ISO/SAE 21434 in action
On a practical level, ISO/SAE 21434 requires analysis to check for inherent weaknesses and the overall consistency, correctness, and completeness of software development concerning cybersecurity. This applies to all design decisions, including the choice of programming language, with criteria including built-in secure design and coding techniques, unambiguous syntax, and semantic definitions. If the selected programming language does not meet these criteria, then those can be addressed in ways that deal with language deficiencies, including the use of language subsets, enforcement of strong typing, and defensive implementation techniques.
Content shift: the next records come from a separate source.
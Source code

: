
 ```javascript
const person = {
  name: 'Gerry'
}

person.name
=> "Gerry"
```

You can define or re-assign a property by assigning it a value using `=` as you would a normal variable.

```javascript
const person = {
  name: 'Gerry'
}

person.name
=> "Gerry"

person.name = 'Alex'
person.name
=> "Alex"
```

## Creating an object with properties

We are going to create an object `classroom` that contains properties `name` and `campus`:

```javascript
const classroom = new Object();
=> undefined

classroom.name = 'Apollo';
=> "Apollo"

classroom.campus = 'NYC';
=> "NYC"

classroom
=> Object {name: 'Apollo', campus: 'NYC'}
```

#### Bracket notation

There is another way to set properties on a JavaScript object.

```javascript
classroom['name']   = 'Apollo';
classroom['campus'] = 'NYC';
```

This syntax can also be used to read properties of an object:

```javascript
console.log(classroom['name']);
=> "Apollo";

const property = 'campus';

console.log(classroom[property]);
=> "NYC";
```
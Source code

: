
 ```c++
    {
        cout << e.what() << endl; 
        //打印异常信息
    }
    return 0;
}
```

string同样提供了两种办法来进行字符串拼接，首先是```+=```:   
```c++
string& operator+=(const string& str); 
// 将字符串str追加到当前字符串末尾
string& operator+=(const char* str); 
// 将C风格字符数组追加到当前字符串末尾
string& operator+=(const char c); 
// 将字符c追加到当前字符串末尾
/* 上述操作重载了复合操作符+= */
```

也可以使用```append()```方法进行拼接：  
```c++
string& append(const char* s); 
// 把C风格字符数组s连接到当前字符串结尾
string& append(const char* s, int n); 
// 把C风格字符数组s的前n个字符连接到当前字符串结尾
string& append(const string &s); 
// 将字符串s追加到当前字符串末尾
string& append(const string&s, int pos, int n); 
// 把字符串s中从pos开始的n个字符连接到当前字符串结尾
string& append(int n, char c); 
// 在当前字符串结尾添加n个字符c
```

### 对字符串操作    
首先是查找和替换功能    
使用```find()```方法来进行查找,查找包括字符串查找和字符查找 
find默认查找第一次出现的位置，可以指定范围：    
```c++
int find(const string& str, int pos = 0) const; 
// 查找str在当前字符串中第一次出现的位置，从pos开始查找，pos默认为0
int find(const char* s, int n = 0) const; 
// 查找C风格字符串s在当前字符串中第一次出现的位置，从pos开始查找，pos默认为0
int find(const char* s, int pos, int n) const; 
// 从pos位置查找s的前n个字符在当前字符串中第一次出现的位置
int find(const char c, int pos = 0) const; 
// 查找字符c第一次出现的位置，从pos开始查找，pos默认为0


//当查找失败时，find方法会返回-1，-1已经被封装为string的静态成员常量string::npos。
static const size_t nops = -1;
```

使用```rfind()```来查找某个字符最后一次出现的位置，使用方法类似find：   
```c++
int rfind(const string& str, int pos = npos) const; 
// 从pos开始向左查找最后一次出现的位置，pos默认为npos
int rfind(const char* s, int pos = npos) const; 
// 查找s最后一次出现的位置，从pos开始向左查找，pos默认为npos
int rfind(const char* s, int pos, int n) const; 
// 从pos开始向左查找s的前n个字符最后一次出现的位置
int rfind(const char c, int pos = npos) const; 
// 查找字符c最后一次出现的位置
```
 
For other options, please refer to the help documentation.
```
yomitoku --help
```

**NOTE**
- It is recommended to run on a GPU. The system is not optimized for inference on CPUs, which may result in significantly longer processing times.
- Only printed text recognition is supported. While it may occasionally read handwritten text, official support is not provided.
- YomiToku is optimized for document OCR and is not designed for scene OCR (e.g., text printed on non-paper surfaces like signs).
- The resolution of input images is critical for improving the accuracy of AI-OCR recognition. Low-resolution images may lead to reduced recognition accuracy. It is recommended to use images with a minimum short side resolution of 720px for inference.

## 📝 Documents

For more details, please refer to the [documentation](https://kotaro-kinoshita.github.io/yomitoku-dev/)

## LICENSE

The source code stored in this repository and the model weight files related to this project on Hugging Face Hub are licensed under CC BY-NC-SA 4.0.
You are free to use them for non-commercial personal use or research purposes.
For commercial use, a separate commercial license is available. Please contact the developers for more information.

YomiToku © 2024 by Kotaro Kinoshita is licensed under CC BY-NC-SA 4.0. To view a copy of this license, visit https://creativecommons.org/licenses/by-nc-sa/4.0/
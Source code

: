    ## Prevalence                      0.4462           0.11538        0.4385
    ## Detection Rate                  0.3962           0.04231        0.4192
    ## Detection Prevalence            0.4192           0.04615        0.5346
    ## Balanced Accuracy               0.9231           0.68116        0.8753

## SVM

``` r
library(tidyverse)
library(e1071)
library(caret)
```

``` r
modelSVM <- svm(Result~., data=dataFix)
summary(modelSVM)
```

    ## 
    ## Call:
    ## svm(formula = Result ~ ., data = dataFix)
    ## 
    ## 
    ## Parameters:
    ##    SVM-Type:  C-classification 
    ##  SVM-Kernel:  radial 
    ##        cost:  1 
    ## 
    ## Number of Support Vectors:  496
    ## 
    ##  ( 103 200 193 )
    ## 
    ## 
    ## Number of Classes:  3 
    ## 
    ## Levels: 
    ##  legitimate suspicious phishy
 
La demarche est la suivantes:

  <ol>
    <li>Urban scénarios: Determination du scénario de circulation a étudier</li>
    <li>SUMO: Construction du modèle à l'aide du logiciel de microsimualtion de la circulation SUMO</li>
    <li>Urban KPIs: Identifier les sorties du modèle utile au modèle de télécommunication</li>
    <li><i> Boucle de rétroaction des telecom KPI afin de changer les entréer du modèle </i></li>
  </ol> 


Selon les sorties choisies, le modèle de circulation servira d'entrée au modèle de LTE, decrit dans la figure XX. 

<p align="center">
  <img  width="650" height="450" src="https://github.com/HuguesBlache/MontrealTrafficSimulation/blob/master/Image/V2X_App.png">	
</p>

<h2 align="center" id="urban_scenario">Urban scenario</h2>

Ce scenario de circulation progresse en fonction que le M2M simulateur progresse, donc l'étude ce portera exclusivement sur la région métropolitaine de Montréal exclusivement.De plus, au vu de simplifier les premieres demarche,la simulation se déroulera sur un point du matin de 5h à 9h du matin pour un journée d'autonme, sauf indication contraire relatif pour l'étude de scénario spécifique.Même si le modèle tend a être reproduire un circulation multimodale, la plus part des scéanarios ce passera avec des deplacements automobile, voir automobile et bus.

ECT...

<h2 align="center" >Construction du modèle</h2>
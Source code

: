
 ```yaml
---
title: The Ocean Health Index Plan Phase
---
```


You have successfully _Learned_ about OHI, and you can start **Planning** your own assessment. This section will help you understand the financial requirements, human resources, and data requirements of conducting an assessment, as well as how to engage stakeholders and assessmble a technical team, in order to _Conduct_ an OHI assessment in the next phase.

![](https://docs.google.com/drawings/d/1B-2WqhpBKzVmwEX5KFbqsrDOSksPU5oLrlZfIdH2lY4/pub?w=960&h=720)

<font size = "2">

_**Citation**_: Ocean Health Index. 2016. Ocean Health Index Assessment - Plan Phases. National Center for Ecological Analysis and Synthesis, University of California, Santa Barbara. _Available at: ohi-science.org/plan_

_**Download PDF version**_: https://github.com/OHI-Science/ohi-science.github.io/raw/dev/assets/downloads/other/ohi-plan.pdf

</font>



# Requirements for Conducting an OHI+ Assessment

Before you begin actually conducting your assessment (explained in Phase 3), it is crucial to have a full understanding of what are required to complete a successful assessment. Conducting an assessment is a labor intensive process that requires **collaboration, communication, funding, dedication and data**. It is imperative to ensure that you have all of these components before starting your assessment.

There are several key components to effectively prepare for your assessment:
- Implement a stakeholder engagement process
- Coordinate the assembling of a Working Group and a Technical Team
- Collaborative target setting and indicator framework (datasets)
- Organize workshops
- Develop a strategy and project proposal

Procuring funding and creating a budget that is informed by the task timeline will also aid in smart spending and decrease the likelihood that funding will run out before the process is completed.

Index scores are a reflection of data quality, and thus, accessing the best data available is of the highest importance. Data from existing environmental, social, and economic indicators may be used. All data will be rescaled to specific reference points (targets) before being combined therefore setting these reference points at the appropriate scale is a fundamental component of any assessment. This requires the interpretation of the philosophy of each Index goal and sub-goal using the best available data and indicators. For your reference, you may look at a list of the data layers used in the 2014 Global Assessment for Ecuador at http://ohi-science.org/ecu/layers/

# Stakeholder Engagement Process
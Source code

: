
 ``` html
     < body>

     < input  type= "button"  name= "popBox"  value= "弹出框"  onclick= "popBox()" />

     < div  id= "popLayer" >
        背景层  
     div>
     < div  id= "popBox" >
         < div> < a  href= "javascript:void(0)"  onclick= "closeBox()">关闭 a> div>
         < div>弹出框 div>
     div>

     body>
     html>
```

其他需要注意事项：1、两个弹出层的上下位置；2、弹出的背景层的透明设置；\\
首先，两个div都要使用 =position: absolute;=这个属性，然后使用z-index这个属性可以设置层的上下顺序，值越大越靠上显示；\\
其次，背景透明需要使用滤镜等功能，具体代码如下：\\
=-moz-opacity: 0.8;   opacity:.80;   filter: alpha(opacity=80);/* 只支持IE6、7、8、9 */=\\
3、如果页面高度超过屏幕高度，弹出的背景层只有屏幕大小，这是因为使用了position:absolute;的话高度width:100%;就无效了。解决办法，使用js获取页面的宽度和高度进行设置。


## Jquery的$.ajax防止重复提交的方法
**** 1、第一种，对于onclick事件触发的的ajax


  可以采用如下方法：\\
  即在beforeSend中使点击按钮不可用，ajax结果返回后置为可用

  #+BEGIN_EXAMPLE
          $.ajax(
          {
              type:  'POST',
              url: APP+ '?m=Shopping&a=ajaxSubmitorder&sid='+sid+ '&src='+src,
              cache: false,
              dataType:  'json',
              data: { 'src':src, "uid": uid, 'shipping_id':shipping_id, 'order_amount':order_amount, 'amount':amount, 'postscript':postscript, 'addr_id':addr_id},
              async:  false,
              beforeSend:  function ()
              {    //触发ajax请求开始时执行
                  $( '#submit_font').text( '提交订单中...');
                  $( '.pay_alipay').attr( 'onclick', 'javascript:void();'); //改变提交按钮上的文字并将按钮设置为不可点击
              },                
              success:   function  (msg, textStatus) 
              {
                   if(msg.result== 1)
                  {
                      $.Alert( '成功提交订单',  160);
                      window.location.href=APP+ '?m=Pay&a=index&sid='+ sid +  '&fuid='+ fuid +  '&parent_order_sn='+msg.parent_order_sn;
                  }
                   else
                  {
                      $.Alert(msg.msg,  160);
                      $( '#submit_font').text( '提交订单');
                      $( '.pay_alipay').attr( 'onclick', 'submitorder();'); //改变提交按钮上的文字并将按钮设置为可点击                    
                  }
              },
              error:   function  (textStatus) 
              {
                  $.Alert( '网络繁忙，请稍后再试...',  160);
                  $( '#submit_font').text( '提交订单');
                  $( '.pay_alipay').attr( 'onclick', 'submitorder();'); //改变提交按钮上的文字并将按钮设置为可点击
For example, programming languages such as C and C++ contain features that can lead to critical or unspecified behaviour, thus compromising security. Therefore, prohibiting such language constructs by using a language subset can overcome these deficiencies. This can be achieved by using a coding standard – MISRA C:2021 Revision 1 and CERT C Guidelines are provided as examples for secure coding in the C language for ISO/SAE 21434 environments as a language subset is the core of these guidelines. Similarly, MISRA C++, CERT C++, and Autosar C++14 provide a language subset for the C++ programming language.
For instance, MISRA C:2012 Revision 1 Rule 21.5 prevents the use of functions in <signal.h>, and Rule 21.21 the use of the function ‘system’. Similarly, CERT C Rule 11 Signals (SIG) prevents specific signal handlers, and ‘ENV33-C doesn’t call system’.
Strong typing ensures that there is an understanding of the language data types and so stops certain types of programming errors from occurring. The C language permits implicit type conversions which can be implementation defined. This can lead to loss of value, loss of precision, or loss of sign. For example, weak typing may cause an unsigned integer to be treated as signed which can lead to signed integer overflow – an undefined behaviour. MISRA C:2012 Revision 1 specifically enforces strong typing with its essential types, while CERT C implicitly addresses the topic via individual rules, such as INT32-C, which specifically guards against signed integer overflow.
Finally, defensive implementation techniques allow the software to continue functioning even under unforeseen circumstances because it requires thought about ‘what might happen’. One example could be preemptive consideration of the creation and impact of tainted data.
All cybersecurity defensive implementation techniques start with the use of recognized coding guidelines. Both MISRA C:2012 Revision 1 and CERT C achieve this by identifying critical and unspecified language behaviour, which makes the resulting code more reliable, less prone to errors, and easier to maintain.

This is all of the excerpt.